Angela Johnson Meadows, who worked for Diversity Best Practices, an organization that promotes diversity, says that view combined with Carson’s comments on Obama are “ironic and a bit hypocritical.”
Meadows defined a black experience as something that can happen to a black person, or to someone who identifies as black. For example, she said, many blacks have roots in the South, are church-going, love soul food, and other things that make up a “black experience” — but those things alone do not define blackness, she said.
“I don’t think that if you don’t experience those things you are not black or not living a black experience,” she said.
Carson not the first to level “blackness” criticism at Obama.
In a 2011 interview on MSNBC’s “The Ed Show,” longtime critic Cornel West said Obama, as the son of an African father and a white mother, “always had to fear being a white man with black skin. … All he has known culturally is white.”
Similarly, media magnate Rupert Murdoch said on Twitter in October: “Ben and Candy Carson terrific.

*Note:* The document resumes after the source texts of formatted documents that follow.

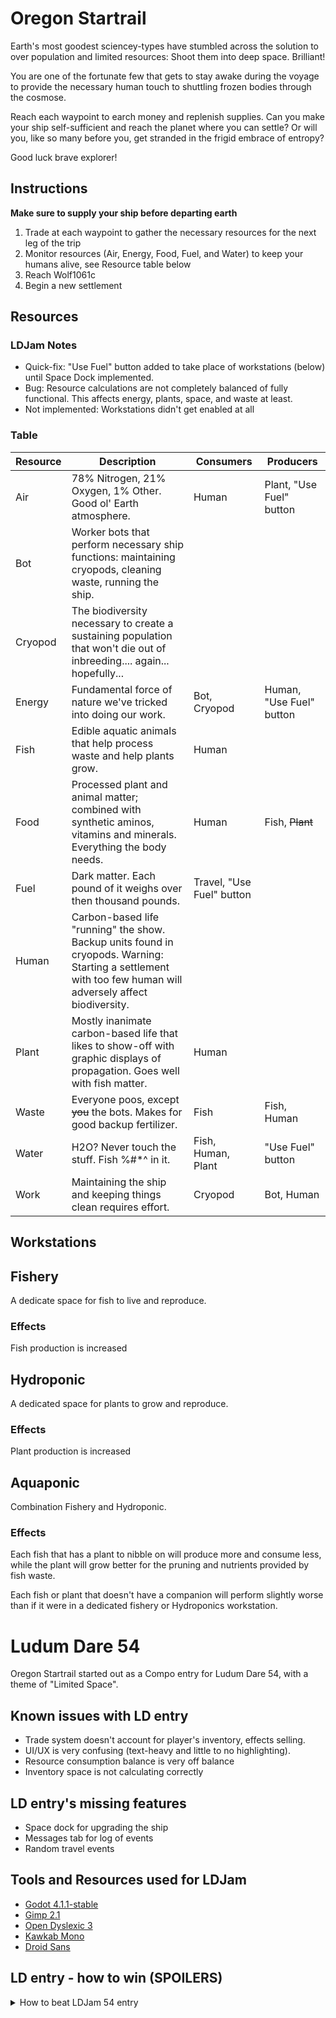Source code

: # Oregon Startrail

Earth's most goodest sciencey-types have stumbled across the solution to over population and limited resources:  Shoot them into deep space.  Brilliant!

You are one of the fortunate few that gets to stay awake during the voyage to provide the necessary human touch to shuttling frozen bodies through the cosmose.

Reach each waypoint to earch money and replenish supplies.  Can you make your ship self-sufficient and reach the planet where you can settle?  Or will you, like so many before you, get stranded in the frigid embrace of entropy?

Good luck brave explorer!

## Instructions

**Make sure to supply your ship before departing earth**

1) Trade at each waypoint to gather the necessary resources for the next leg of the trip
2) Monitor resources (Air, Energy, Food, Fuel, and Water) to keep your humans alive, see Resource table below
3) Reach Wolf1061c
4) Begin a new settlement


## Resources
### LDJam Notes

* Quick-fix: "Use Fuel" button added to take place of workstations (below) until Space Dock implemented.
* Bug: Resource calculations are not completely balanced of fully functional.  This affects energy, plants, space, and waste at least.
* Not implemented: Workstations didn't get enabled at all

### Table

| Resource | Description | Consumers | Producers |
| -------- | ----------- | --------- | --------- |
| Air | 78% Nitrogen, 21% Oxygen, 1% Other.  Good ol' Earth atmosphere. | Human | Plant, "Use Fuel" button |
| Bot | Worker bots that perform necessary ship functions: maintaining cryopods, cleaning waste, running the ship. | | |
| Cryopod | The biodiversity necessary to create a sustaining population that won't die out of inbreeding.... again... hopefully... | | |
| Energy | Fundamental force of nature we've tricked into doing our work. | Bot, Cryopod | Human, "Use Fuel" button |
| Fish | Edible aquatic animals that help process waste and help plants grow. | Human | |
| Food | Processed plant and animal matter; combined with synthetic aminos, vitamins and minerals.  Everything the body needs. | Human | Fish, ~~Plant~~ |
| Fuel | Dark matter.  Each pound of it weighs over then thousand pounds. | Travel, "Use Fuel" button | |
| Human | Carbon-based life "running" the show.  Backup units found in cryopods.  Warning: Starting a settlement with too few human will adversely affect biodiversity. | | |
| Plant | Mostly inanimate carbon-based life that likes to show-off with graphic displays of propagation.  Goes well with fish matter. | Human | |
| Waste | Everyone poos, except ~~you~~ the bots.  Makes for good backup fertilizer. | Fish | Fish, Human |
| Water | H2O?  Never touch the stuff.  Fish %#*^ in it. | Fish, Human, Plant | "Use Fuel" button|
| Work | Maintaining the ship and keeping things clean requires effort.  | Cryopod | Bot, Human |

## Workstations
## Fishery

A dedicate space for fish to live and reproduce.

### Effects

Fish production is increased

## Hydroponic

A dedicated space for plants to grow and reproduce.

### Effects

Plant production is increased

## Aquaponic

Combination Fishery and Hydroponic.

### Effects

Each fish that has a plant to nibble on will produce more and consume less, while the plant will grow better for the pruning and nutrients provided by fish waste.

Each fish or plant that doesn't have a companion will perform slightly worse than if it were in a dedicated fishery or Hydroponics workstation.

# Ludum Dare 54

Oregon Startrail started out as a Compo entry for Ludum Dare 54, with a theme of "Limited Space".

## Known issues with LD entry

* Trade system doesn't account for player's inventory, effects selling.
* UI/UX is very confusing (text-heavy and little to no highlighting).
* Resource consumption balance is very off balance
* Inventory space is not calculating correctly

## LD entry's missing features

* Space dock for upgrading the ship
* Messages tab for log of events
* Random travel events

## Tools and Resources used for LDJam

* [Godot 4.1.1-stable](https://godotengine.org/)
* [Gimp 2.1](https://www.gimp.org/)
* [Open Dyslexic 3](https://opendyslexic.org/)
* [Kawkab Mono](https://makkuk.com/kawkab-mono/)
* [Droid Sans](https://www.fontsquirrel.com/fonts/droid-sans)

## LD entry - how to win (SPOILERS)

<details>
<summary>How to beat LDJam 54 entry</summary>
The balance of the LDJam entry is off and workstations are not yet implemented.  As a result I tossed in a "Use Fuel" button to make water, oxygen, and energy at the cost of a unit of fuel.  This is slightly less unbalanced, though still nerfed.

Buy as much fuel and food as you can afford / store from earth.  Burn a few units right away (or 20, space limits aren't calculating correctly anyway).

As you travel, burn another unit of fuel if Air, Energy, or Water gets low.

Enjoy your new settlement.
</details>
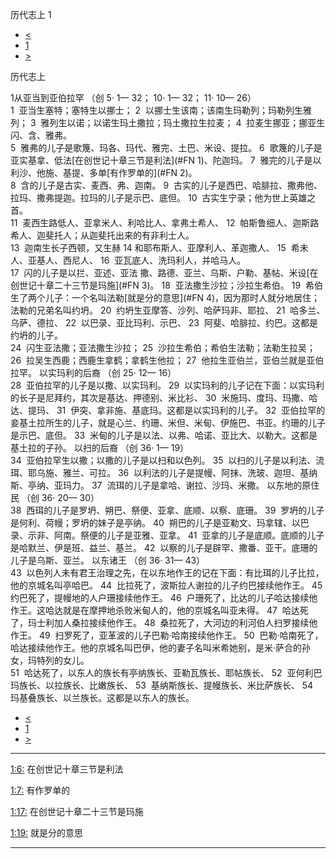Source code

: ﻿





 历代志上 1




* [<](bible/2KI25.md)
* [1](bible/1CH.md)
* [>](bible/1CH02.md)



历代志上 
 
1从亚当到亚伯拉罕 （创 5· 1— 32； 10· 1— 32； 11· 10— 26）  
1  亚当生塞特；塞特生以挪士； 
2  以挪士生该南；该南生玛勒列；玛勒列生雅列； 
3  雅列生以诺；以诺生玛土撒拉；玛土撒拉生拉麦； 
4  拉麦生挪亚；挪亚生闪、含、雅弗。  
5  雅弗的儿子是歌篾、玛各、玛代、雅完、土巴、米设、提拉。 
6  歌篾的儿子是亚实基拿、低法[在创世记十章三节是利法](#FN 1)、陀迦玛。 
7  雅完的儿子是以利沙、他施、基提、多单[有作罗单的](#FN 2)。  
8  含的儿子是古实、麦西、弗、迦南。 
9  古实的儿子是西巴、哈腓拉、撒弗他、拉玛、撒弗提迦。拉玛的儿子是示巴、底但。 
10  古实生宁录；他为世上英雄之首。  
11  麦西生路低人、亚拿米人、利哈比人、拿弗土希人、 
12  帕斯鲁细人、迦斯路希人、迦斐托人；从迦斐托出来的有非利士人。  
13  迦南生长子西顿，又生赫 
14 和耶布斯人、亚摩利人、革迦撒人、 
15  希未人、亚基人、西尼人、 
16  亚瓦底人、洗玛利人，并哈马人。  
17  闪的儿子是以拦、亚述、亚法 撒、路德、亚兰、乌斯、户勒、基帖、米设[在创世记十章二十三节是玛施](#FN 3)。 
18  亚法撒生沙拉；沙拉生希伯。 
19  希伯生了两个儿子：一个名叫法勒[就是分的意思](#FN 4)，因为那时人就分地居住；法勒的兄弟名叫约坍。 
20  约坍生亚摩答、沙列、哈萨玛非、耶拉、 
21  哈多兰、乌萨、德拉、 
22  以巴录、亚比玛利、示巴、 
23  阿斐、哈腓拉、约巴。这都是约坍的儿子。  
24  闪生亚法撒；亚法撒生沙拉； 
25  沙拉生希伯；希伯生法勒；法勒生拉吴； 
26  拉吴生西鹿；西鹿生拿鹤；拿鹤生他拉； 
27  他拉生亚伯兰，亚伯兰就是亚伯拉罕。 以实玛利的后裔 （创 25· 12— 16）  
28  亚伯拉罕的儿子是以撒、以实玛利。 
29  以实玛利的儿子记在下面：以实玛利的长子是尼拜约，其次是基达、押德别、米比衫、 
30  米施玛、度玛、玛撒、哈达、提玛、 
31  伊突、拿非施、基底玛。这都是以实玛利的儿子。 
32  亚伯拉罕的妾基土拉所生的儿子，就是心兰、约珊、米但、米甸、伊施巴、书亚。约珊的儿子是示巴、底但。 
33  米甸的儿子是以法、以弗、哈诺、亚比大、以勒大。这都是基土拉的子孙。 以扫的后裔 （创 36· 1—
19）  
34  亚伯拉罕生以撒；以撒的儿子是以扫和以色列。 
35  以扫的儿子是以利法、流珥、耶乌施、雅兰、可拉。 
36  以利法的儿子是提幔、阿抹、洗玻、迦坦、基纳斯、亭纳、亚玛力。 
37  流珥的儿子是拿哈、谢拉、沙玛、米撒。 以东地的原住民 （创 36· 20— 30）  
38  西珥的儿子是罗坍、朔巴、祭便、亚拿、底顺、以察、底珊。 
39  罗坍的儿子是何利、荷幔；罗坍的妹子是亭纳。 
40  朔巴的儿子是亚勒文、玛拿辖、以巴录、示非、阿南。祭便的儿子是亚雅、亚拿。 
41  亚拿的儿子是底顺。底顺的儿子是哈默兰、伊是班、益兰、基兰。 
42  以察的儿子是辟罕、撒番、亚干。底珊的儿子是乌斯、亚兰。 以东诸王 （创 36· 31— 43）  
43  以色列人未有君王治理之先，在以东地作王的记在下面：有比珥的儿子比拉，他的京城名叫亭哈巴。 
44  比拉死了，波斯拉人谢拉的儿子约巴接续他作王。 
45  约巴死了，提幔地的人户珊接续他作王。 
46  户珊死了，比达的儿子哈达接续他作王。这哈达就是在摩押地杀败米甸人的，他的京城名叫亚未得。 
47  哈达死了，玛士利加人桑拉接续他作王。 
48  桑拉死了，大河边的利河伯人扫罗接续他作王。 
49  扫罗死了，亚革波的儿子巴勒·哈南接续他作王。 
50  巴勒·哈南死了，哈达接续他作王。他的京城名叫巴伊，他的妻子名叫米希她别，是米·萨合的孙女，玛特列的女儿。  
51  哈达死了，以东人的族长有亭纳族长、亚勒瓦族长、耶帖族长、 
52  亚何利巴玛族长、以拉族长、比嫩族长、 
53  基纳斯族长、提幔族长、米比萨族长、 
54  玛基叠族长、以兰族长。这都是以东人的族长。 
* [<](bible/2KI25.md)
* [1](bible/1CH.md)
* [>](bible/1CH02.md)





---


[1:6:](#V6)
在创世记十章三节是利法


[1:7:](#V7)
有作罗单的


[1:17:](#V17)
在创世记十章二十三节是玛施


[1:19:](#V19)
就是分的意思




---









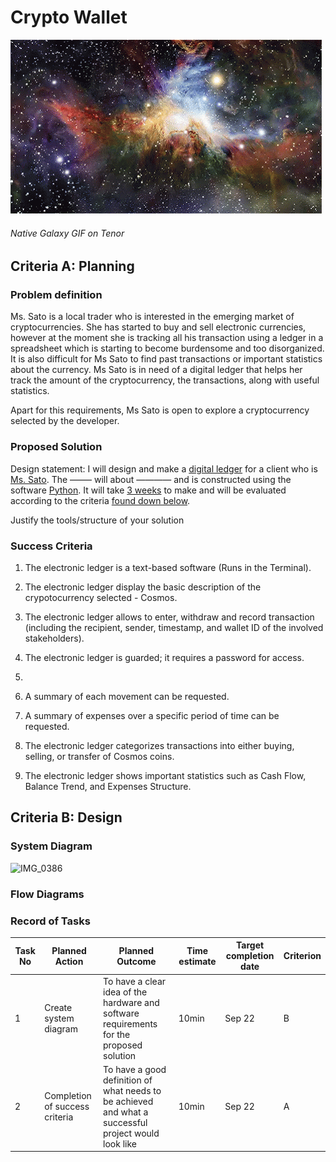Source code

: # Crypto Wallet
![](galaxy.gif)  
###### Native Galaxy GIF on Tenor

## Criteria A: Planning

### Problem definition

Ms. Sato is a local trader who is interested in the emerging market of cryptocurrencies. She has started to buy and sell electronic currencies, however at the moment she is tracking all his transaction using a ledger in a spreadsheet which is starting to become burdensome and too disorganized. It is also difficult for Ms Sato to find past transactions or important statistics about the currency. Ms Sato is in need of a digital ledger that helps her track the amount of the cryptocurrency, the transactions, along with useful statistics. 

Apart for this requirements, Ms Sato is open to explore a cryptocurrency selected by the developer.

### Proposed Solution

Design statement:
I will design and make a <ins>digital ledger</ins> for a client who is <ins>Ms. Sato</ins>. The ——– will about ———— and is constructed using the software <ins>Python</ins>. It will take <ins>3 weeks</ins> to make and will be evaluated according to the criteria <ins>found down below</ins>.

Justify the tools/structure of your solution

### Success Criteria
1. The electronic ledger is a text-based software (Runs in the Terminal).
2. The electronic ledger display the basic description of the crypotocurrency selected - Cosmos.
3. The electronic ledger allows to enter, withdraw and record transaction (including the recipient, sender, timestamp, and wallet ID of the involved stakeholders).
4. The electronic ledger is guarded; it requires a password for access.
5. 



6. A summary of each movement can be requested. 
7. A summary of expenses over a specific period of time can be requested. 

5. The electronic ledger categorizes transactions into either buying, selling, or transfer of Cosmos coins.
6. The electronic ledger shows important statistics such as Cash Flow, Balance Trend, and Expenses Structure.


## Criteria B: Design

### System Diagram
![IMG_0386](https://user-images.githubusercontent.com/105724334/192507574-2205c252-8e71-430e-b16c-c90861c5df8b.jpg)

### Flow Diagrams

### Record of Tasks
| Task No | Planned Action                                                | Planned Outcome                                                                                                 | Time estimate | Target completion date | Criterion |
|---------|---------------------------------------------------------------|-----------------------------------------------------------------------------------------------------------------|---------------|------------------------|-----------|
| 1       | Create system diagram                                         | To have a clear idea of the hardware and software requirements for the proposed solution                        | 10min         | Sep 22                | B         |
| 2       | Completion of success criteria                                         | To have a good definition of what needs to be achieved and what a successful project would look like                        | 10min         | Sep 22               | A         |


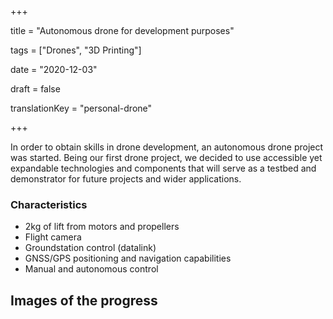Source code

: +++

title = "Autonomous drone for development purposes"

tags = ["Drones", "3D Printing"]

date = "2020-12-03"

draft = false

translationKey = "personal-drone"

+++

In order to obtain skills in drone development, an autonomous drone project was started. Being our first drone project, we decided to use accessible yet expandable technologies and components that will serve as a testbed and demonstrator for future projects and wider applications.

### Characteristics
- 2kg of lift from motors and propellers
- Flight camera
- Groundstation control (datalink)
- GNSS/GPS positioning and navigation capabilities
- Manual and autonomous control

## Images of the progress
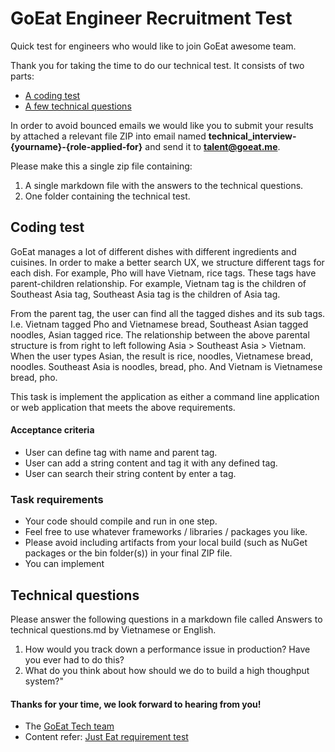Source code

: # GoEat Engineer Recruitment Test
Quick test for engineers who would like to join GoEat awesome team.

Thank you for taking the time to do our technical test. It consists of two parts:

* [A coding test](#coding-test)
* [A few technical questions](#technical-questions)

In order to avoid bounced emails we would like you to submit your results by attached a relevant file ZIP into email named **technical_interview-{yourname}-{role-applied-for}** and send it to **talent@goeat.me**.

Please make this a single zip file containing:

1. A single markdown file with the answers to the technical questions.
2. One folder containing the technical test.

## Coding test

GoEat manages a lot of different dishes with different ingredients and cuisines. In order to make a better search UX, we structure different tags for each dish. For example, Pho will have Vietnam, rice tags. These tags have parent-children relationship. For example, Vietnam tag is the children of Southeast Asia tag, Southeast Asia tag is the children of Asia tag. 

From the parent tag, the user can find all the tagged dishes and its sub tags. I.e. Vietnam tagged Pho and Vietnamese bread, Southeast Asian tagged noodles, Asian tagged rice. The relationship between the above parental structure is from right to left following Asia > Southeast Asia > Vietnam. When the user types Asian, the result is rice, noodles, Vietnamese bread, noodles. Southeast Asia is noodles, bread, pho. And Vietnam is Vietnamese bread, pho. 

This task is implement the application as either a command line application or web application that meets the above requirements.

#### Acceptance criteria

- User can define tag with name and parent tag.
- User can add a string content and tag it with any defined tag.
- User can search their string content by enter a tag.

### Task requirements

- Your code should compile and run in one step.
- Feel free to use whatever frameworks / libraries / packages you like.
- Please avoid including artifacts from your local build (such as NuGet packages or the bin folder(s)) in your final ZIP file.
- You can implement 

## Technical questions
Please answer the following questions in a markdown file called Answers to technical questions.md by Vietnamese or English. 

1. How would you track down a performance issue in production? Have you ever had to do this?
2. What do you think about how should we do to build a high thoughput system?"

#### Thanks for your time, we look forward to hearing from you!
- The [GoEat Tech team](https://github.com/goeattech)
- Content refer:  [Just Eat requirement test](https://github.com/justeat/JustEat.RecruitmentTest)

What about a real black president who can properly address the racial divide? And much else,” Murdoch tweeted. He later apologized.
Carson’s criticisms are aimed at winning white conservatives voting in upcoming contests, experts said.
“He’s lost whatever stakes and resonance he had in black America with his previous achievements by the blight of his GOP campaign,” said Georgetown University professor Michael Eric Dyson, adding that Carson “has outright attacked black people in some instances,” been critical of black culture and “strategically de-emphasized” racial identity as a necessity.